§ **Activity**: Set down every record below exactly as it stands, leaving out the pictures.

Source texts of formatted documents

------------------------------------------------------------------------

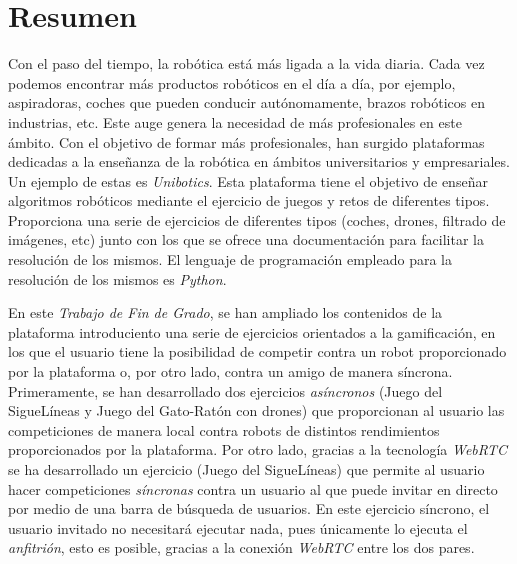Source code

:\documentclass[a4paper, 12pt]{book}
\begin{document}

\chapter*{Resumen}


Con el paso del tiempo, la robótica está más ligada a la vida diaria. Cada vez podemos encontrar más productos robóticos en el día a día, por ejemplo, aspiradoras, coches que pueden conducir autónomamente, brazos robóticos en industrias, etc. Este auge genera la necesidad de más profesionales en este ámbito. Con el objetivo de formar más profesionales, han surgido plataformas dedicadas a la enseñanza de la robótica en ámbitos universitarios y empresariales. Un ejemplo de estas es \emph{Unibotics}. Esta plataforma tiene el objetivo de enseñar algoritmos robóticos mediante el ejercicio de juegos y retos de diferentes tipos. Proporciona una serie de ejercicios de diferentes tipos (coches, drones, filtrado de imágenes, etc) junto con los que se ofrece una documentación para facilitar la resolución de los mismos. El lenguaje de programación empleado para la resolución de los mismos es \emph{Python}.

En este \emph{Trabajo de Fin de Grado}, se han ampliado los contenidos de la plataforma introduciento una serie de ejercicios orientados a la gamificación, en los que el usuario tiene la posibilidad de competir contra un robot proporcionado por la plataforma o, por otro lado, contra un amigo de manera síncrona. Primeramente, se han desarrollado dos ejercicios \emph{asíncronos} (Juego del SigueLíneas y Juego del Gato-Ratón con drones) que proporcionan al usuario las competiciones de manera local contra robots de distintos rendimientos proporcionados por la plataforma. Por otro lado, gracias a la tecnología \emph{WebRTC} se ha desarrollado un ejercicio (Juego del SigueLíneas) que permite al usuario hacer competiciones \emph{síncronas} contra un usuario al que puede invitar en directo por medio de una barra de búsqueda de usuarios. En este ejercicio síncrono, el usuario invitado no necesitará ejecutar nada, pues únicamente lo ejecuta el \emph{anfitrión}, esto es posible, gracias a la conexión \emph{WebRTC} entre los dos pares.

\end{document}
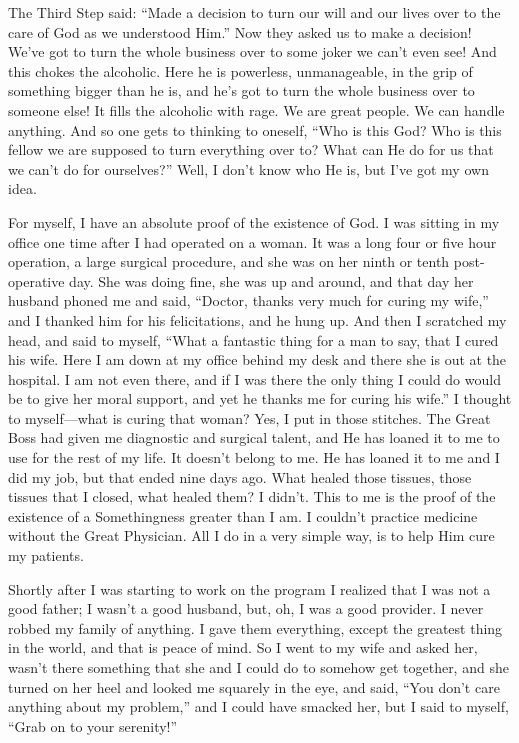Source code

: \begin{biblechapter}
\verse The Third Step said: 
    “Made a decision to turn our will 
    and our lives over to the care of God 
    as we understood Him.”
\verse Now they asked us to make a decision!
\verse We’ve got to turn the whole business over 
    to some joker we can’t even see!
\verse And this chokes the alcoholic.
\verse Here he is powerless, unmanageable, 
    in the grip of something bigger than he is, 
    and he’s got to turn the whole business over to someone else!
\verse It fills the alcoholic with rage.
\verse We are great people.
\verse We can handle anything.
\verse And so one gets to thinking to oneself, 
    “Who is this God?
\verse Who is this fellow we are supposed to turn everything over to?
\verse What can He do for us that we can’t do for ourselves?”
\verse Well, I don’t know who He is, but I’ve got my own idea.

\verse For myself, 
    I have an absolute proof of the existence of God.
\verse I was sitting in my office 
    one time after I had operated on a woman.
\verse It was a long four or five hour operation, 
    a large surgical procedure, 
    and she was on her ninth or tenth post-operative day.
\verse She was doing fine, she was up and around, 
    and that day her husband phoned me and said, 
    “Doctor, thanks very much for curing my wife,” 
    and I thanked him for his felicitations, and he hung up.
\verse And then I scratched my head, and said to myself, 
    “What a fantastic thing for a man to say, 
    that I cured his wife.
\verse Here I am down at my office behind my desk 
    and there she is out at the hospital.
\verse I am not even there, 
    and if I was there the only thing I could do 
    would be to give her moral support, 
    and yet he thanks me for curing his wife.”
\verse I thought to myself—what is curing that woman?
\verse Yes, I put in those stitches.
\verse The Great Boss had given me diagnostic and surgical talent, 
    and He has loaned it to me to use for the rest of my life.
\verse It doesn’t belong to me.
\verse He has loaned it to me and I did my job, 
    but that ended nine days ago.
\verse What healed those tissues, 
    those tissues that I closed, 
    what healed them?
\verse I didn’t.
\verse This to me is the proof 
    of the existence of a Somethingness greater than I am.
\verse I couldn’t practice medicine without the Great Physician.
\verse All I do in a very simple way, 
    is to help Him cure my patients.

\verse Shortly after I was starting to work on the program 
    I realized that I was not a good father; 
    I wasn’t a good husband, 
    but, oh, I was a good provider.
\verse I never robbed my family of anything.
\verse I gave them everything, 
    except the greatest thing in the world, 
    and that is peace of mind.
\verse So I went to my wife and asked her, 
    wasn’t there something 
    that she and I could do to somehow get together, 
    and she turned on her heel and looked me squarely in the eye, 
    and said, 
    “You don’t care anything about my problem,” 
    and I could have smacked her, but I said to myself, 
    “Grab on to your serenity!”


\end{biblechapter}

------------------------------------------------------------------------

§ **Solution for this exercise**:
Source code

:\documentclass[a4paper, 12pt]{book}
\begin{document}

\chapter*{Resumen}


Con el paso del tiempo, la robótica está más ligada a la vida diaria. Cada vez podemos encontrar más productos robóticos en el día a día, por ejemplo, aspiradoras, coches que pueden conducir autónomamente, brazos robóticos en industrias, etc. Este auge genera la necesidad de más profesionales en este ámbito. Con el objetivo de formar más profesionales, han surgido plataformas dedicadas a la enseñanza de la robótica en ámbitos universitarios y empresariales. Un ejemplo de estas es \emph{Unibotics}. Esta plataforma tiene el objetivo de enseñar algoritmos robóticos mediante el ejercicio de juegos y retos de diferentes tipos. Proporciona una serie de ejercicios de diferentes tipos (coches, drones, filtrado de imágenes, etc) junto con los que se ofrece una documentación para facilitar la resolución de los mismos. El lenguaje de programación empleado para la resolución de los mismos es \emph{Python}.

En este \emph{Trabajo de Fin de Grado}, se han ampliado los contenidos de la plataforma introduciento una serie de ejercicios orientados a la gamificación, en los que el usuario tiene la posibilidad de competir contra un robot proporcionado por la plataforma o, por otro lado, contra un amigo de manera síncrona. Primeramente, se han desarrollado dos ejercicios \emph{asíncronos} (Juego del SigueLíneas y Juego del Gato-Ratón con drones) que proporcionan al usuario las competiciones de manera local contra robots de distintos rendimientos proporcionados por la plataforma. Por otro lado, gracias a la tecnología \emph{WebRTC} se ha desarrollado un ejercicio (Juego del SigueLíneas) que permite al usuario hacer competiciones \emph{síncronas} contra un usuario al que puede invitar en directo por medio de una barra de búsqueda de usuarios. En este ejercicio síncrono, el usuario invitado no necesitará ejecutar nada, pues únicamente lo ejecuta el \emph{anfitrión}, esto es posible, gracias a la conexión \emph{WebRTC} entre los dos pares.

\end{document}
Source code

: \begin{biblechapter}
\verse The Third Step said: 
    “Made a decision to turn our will 
    and our lives over to the care of God 
    as we understood Him.”
\verse Now they asked us to make a decision!
\verse We’ve got to turn the whole business over 
    to some joker we can’t even see!
\verse And this chokes the alcoholic.
\verse Here he is powerless, unmanageable, 
    in the grip of something bigger than he is, 
    and he’s got to turn the whole business over to someone else!
\verse It fills the alcoholic with rage.
\verse We are great people.
\verse We can handle anything.
\verse And so one gets to thinking to oneself, 
    “Who is this God?
\verse Who is this fellow we are supposed to turn everything over to?
\verse What can He do for us that we can’t do for ourselves?”
\verse Well, I don’t know who He is, but I’ve got my own idea.

\verse For myself, 
    I have an absolute proof of the existence of God.
\verse I was sitting in my office 
    one time after I had operated on a woman.
\verse It was a long four or five hour operation, 
    a large surgical procedure, 
    and she was on her ninth or tenth post-operative day.
\verse She was doing fine, she was up and around, 
    and that day her husband phoned me and said, 
    “Doctor, thanks very much for curing my wife,” 
    and I thanked him for his felicitations, and he hung up.
\verse And then I scratched my head, and said to myself, 
    “What a fantastic thing for a man to say, 
    that I cured his wife.
\verse Here I am down at my office behind my desk 
    and there she is out at the hospital.
\verse I am not even there, 
    and if I was there the only thing I could do 
    would be to give her moral support, 
    and yet he thanks me for curing his wife.”
\verse I thought to myself—what is curing that woman?
\verse Yes, I put in those stitches.
\verse The Great Boss had given me diagnostic and surgical talent, 
    and He has loaned it to me to use for the rest of my life.
\verse It doesn’t belong to me.
\verse He has loaned it to me and I did my job, 
    but that ended nine days ago.
\verse What healed those tissues, 
    those tissues that I closed, 
    what healed them?
\verse I didn’t.
\verse This to me is the proof 
    of the existence of a Somethingness greater than I am.
\verse I couldn’t practice medicine without the Great Physician.
\verse All I do in a very simple way, 
    is to help Him cure my patients.

\verse Shortly after I was starting to work on the program 
    I realized that I was not a good father; 
    I wasn’t a good husband, 
    but, oh, I was a good provider.
\verse I never robbed my family of anything.
\verse I gave them everything, 
    except the greatest thing in the world, 
    and that is peace of mind.
\verse So I went to my wife and asked her, 
    wasn’t there something 
    that she and I could do to somehow get together, 
    and she turned on her heel and looked me squarely in the eye, 
    and said, 
    “You don’t care anything about my problem,” 
    and I could have smacked her, but I said to myself, 
    “Grab on to your serenity!”


\end{biblechapter}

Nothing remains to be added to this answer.